== Assignment ==
The answer must consist solely of the line containing "k\right) \Pr \left( S=k\right)" and every line after it in the records below, through the last, each reproduced exactly.

== Provided records ==
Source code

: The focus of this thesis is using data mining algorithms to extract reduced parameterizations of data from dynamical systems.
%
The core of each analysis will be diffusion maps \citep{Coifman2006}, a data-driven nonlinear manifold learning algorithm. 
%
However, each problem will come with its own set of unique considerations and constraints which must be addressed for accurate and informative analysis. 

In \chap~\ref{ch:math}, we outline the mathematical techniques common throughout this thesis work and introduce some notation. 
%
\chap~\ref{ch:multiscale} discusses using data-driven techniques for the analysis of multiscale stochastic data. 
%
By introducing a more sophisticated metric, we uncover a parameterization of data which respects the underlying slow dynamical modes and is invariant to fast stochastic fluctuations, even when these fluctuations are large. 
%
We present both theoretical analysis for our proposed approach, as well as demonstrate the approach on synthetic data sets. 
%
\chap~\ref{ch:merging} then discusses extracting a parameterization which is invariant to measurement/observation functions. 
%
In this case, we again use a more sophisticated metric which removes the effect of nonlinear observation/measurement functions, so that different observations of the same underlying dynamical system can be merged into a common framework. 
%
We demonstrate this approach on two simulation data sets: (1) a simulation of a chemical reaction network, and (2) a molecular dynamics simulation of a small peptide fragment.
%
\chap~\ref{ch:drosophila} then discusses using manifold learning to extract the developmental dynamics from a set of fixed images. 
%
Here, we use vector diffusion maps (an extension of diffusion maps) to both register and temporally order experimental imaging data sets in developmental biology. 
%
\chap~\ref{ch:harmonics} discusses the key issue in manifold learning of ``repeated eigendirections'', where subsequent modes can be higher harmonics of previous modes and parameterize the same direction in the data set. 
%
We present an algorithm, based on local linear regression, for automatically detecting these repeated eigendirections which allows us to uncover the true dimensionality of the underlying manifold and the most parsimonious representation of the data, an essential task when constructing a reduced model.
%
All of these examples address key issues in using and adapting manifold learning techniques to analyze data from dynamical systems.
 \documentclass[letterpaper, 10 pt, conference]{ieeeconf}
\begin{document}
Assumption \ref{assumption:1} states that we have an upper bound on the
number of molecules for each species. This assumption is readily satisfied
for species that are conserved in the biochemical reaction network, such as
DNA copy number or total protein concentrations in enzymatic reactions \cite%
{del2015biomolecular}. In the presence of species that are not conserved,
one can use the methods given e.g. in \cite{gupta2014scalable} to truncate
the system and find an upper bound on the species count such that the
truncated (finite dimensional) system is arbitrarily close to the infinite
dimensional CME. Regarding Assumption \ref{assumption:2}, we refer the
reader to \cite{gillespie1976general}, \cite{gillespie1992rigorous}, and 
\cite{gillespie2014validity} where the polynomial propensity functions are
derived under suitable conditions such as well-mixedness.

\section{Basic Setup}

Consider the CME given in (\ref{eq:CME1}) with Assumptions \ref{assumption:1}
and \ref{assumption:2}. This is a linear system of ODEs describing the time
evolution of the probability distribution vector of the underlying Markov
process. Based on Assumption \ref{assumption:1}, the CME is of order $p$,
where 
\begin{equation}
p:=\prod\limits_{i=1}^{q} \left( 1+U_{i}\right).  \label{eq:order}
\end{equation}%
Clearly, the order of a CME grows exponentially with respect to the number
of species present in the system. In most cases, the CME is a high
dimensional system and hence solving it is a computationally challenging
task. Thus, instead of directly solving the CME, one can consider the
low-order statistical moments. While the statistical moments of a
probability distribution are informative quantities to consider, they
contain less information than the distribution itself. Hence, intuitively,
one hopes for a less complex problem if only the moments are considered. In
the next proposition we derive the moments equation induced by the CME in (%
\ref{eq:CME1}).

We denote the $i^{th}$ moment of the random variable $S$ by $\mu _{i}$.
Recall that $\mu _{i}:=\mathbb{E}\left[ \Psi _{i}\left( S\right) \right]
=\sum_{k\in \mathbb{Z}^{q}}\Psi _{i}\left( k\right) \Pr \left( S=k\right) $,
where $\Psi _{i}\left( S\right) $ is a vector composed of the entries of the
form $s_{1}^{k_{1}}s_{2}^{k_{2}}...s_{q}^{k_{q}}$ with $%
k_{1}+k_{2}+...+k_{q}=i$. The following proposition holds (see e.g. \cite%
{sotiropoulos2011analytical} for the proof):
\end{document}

== Expected answer ==
=\sum_{k\in \mathbb{Z}^{q}}\Psi _{i}\left( k\right) \Pr \left( S=k\right) $,
where $\Psi _{i}\left( S\right) $ is a vector composed of the entries of the
form $s_{1}^{k_{1}}s_{2}^{k_{2}}...s_{q}^{k_{q}}$ with $%
k_{1}+k_{2}+...+k_{q}=i$. The following proposition holds (see e.g. \cite%
{sotiropoulos2011analytical} for the proof):
\end{document}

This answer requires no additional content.